▶ _Task description_
Reproduce, exactly and in full, only the lines below from the one containing "## Introduction" through the one containing "Be it design".

Rendered images with source text:
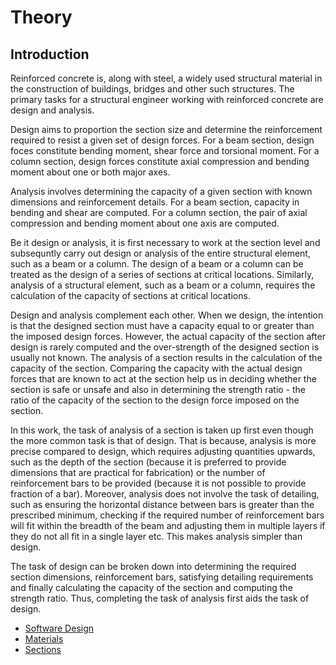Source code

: # Theory

## Introduction

Reinforced concrete is, along with steel, a widely used structural material in the construction of buildings, bridges and other such structures. The primary tasks for a structural engineer working with reinforced concrete are design and analysis.

Design aims to proportion the section size and determine the reinforcement required to resist a given set of design forces. For a beam section, design foces constitute bending moment, shear force and torsional moment. For a column section, design forces constitute axial compression and bending moment about one or both major axes.

Analysis involves determining the capacity of a given section with known dimensions and reinforcement details. For a beam section, capacity in bending and shear are computed. For a column section, the pair of axial compression and bending moment about one axis are computed.

Be it design or analysis, it is first necessary to work at the section level and subsequntly carry out design or analysis of the entire structural element, such as a beam or a column. The design of a beam or a column can be treated as the design of a series of sections at critical locations. Similarly, analysis of a structural element, such as a beam or a column, requires the calculation of the capacity of sections at critical locations.

Design and analysis complement each other. When we design, the intention is that the designed section must have a capacity equal to or greater than the imposed design forces. However, the actual capacity of the section after design is rarely computed and the over-strength of the designed section is usually not known. The analysis of a section results in the calculation of the capacity of the section. Comparing the capacity with the actual design forces that are known to act at the section help us in deciding whether the section is safe or unsafe and also in determining the strength ratio - the ratio of the capacity of the section to the design force imposed on the section.

In this work, the task of analysis of a section is taken up first even though the more common task is that of design. That is because, analysis is more precise compared to design, which requires adjusting quantities upwards, such as the depth of the section (because it is preferred to provide dimensions that are practical for fabrication) or the number of reinforcement bars to be provided (because it is not possible to provide fraction of a bar). Moreover, analysis does not involve the task of detailing, such as ensuring the horizontal distance between bars is greater than the prescribed minimum, checking if the required number of reinforcement bars will fit within the breadth of the beam and adjusting them in multiple layers if they do not all fit in a single layer etc. This makes analysis simpler than design.

The task of design can be broken down into determining the required section dimensions, reinforcement bars, satisfying detailing requirements and finally calculating the capacity of the section and computing the strength ratio. Thus, completing the task of analysis first aids the task of design.


- [Software Design](software_design.md)
- [Materials](materials.md)
- [Sections](section.md)
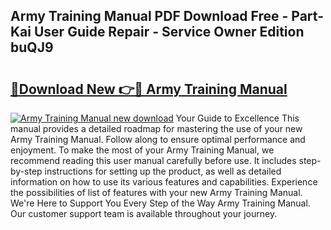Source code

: ## Army Training Manual PDF Download Free - Part-Kai User Guide Repair - Service Owner Edition buQJ9

# <h2><a href="http://bc34635.oget.top/?id=Army+Training+Manual">🔗Download New 👉🔴 Army Training Manual</a></h2>

[![Army Training Manual new download](https://i.imgur.com/5g1atiW.png)](http://bc34635.oget.top/?id=Army+Training+Manual)
Your Guide to Excellence This manual provides a detailed roadmap for mastering the use of your new Army Training Manual. Follow along to ensure optimal performance and enjoyment. To make the most of your Army Training Manual, we recommend reading this user manual carefully before use. It includes step-by-step instructions for setting up the product, as well as detailed information on how to use its various features and capabilities. Experience the possibilities of list of features with your new Army Training Manual. We're Here to Support You Every Step of the Way Army Training Manual. Our customer support team is available throughout your journey.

▶ _Reply to the exercise_
## Introduction

Reinforced concrete is, along with steel, a widely used structural material in the construction of buildings, bridges and other such structures. The primary tasks for a structural engineer working with reinforced concrete are design and analysis.

Design aims to proportion the section size and determine the reinforcement required to resist a given set of design forces. For a beam section, design foces constitute bending moment, shear force and torsional moment. For a column section, design forces constitute axial compression and bending moment about one or both major axes.

Analysis involves determining the capacity of a given section with known dimensions and reinforcement details. For a beam section, capacity in bending and shear are computed. For a column section, the pair of axial compression and bending moment about one axis are computed.

Be it design or analysis, it is first necessary to work at the section level and subsequntly carry out design or analysis of the entire structural element, such as a beam or a column. The design of a beam or a column can be treated as the design of a series of sections at critical locations. Similarly, analysis of a structural element, such as a beam or a column, requires the calculation of the capacity of sections at critical locations.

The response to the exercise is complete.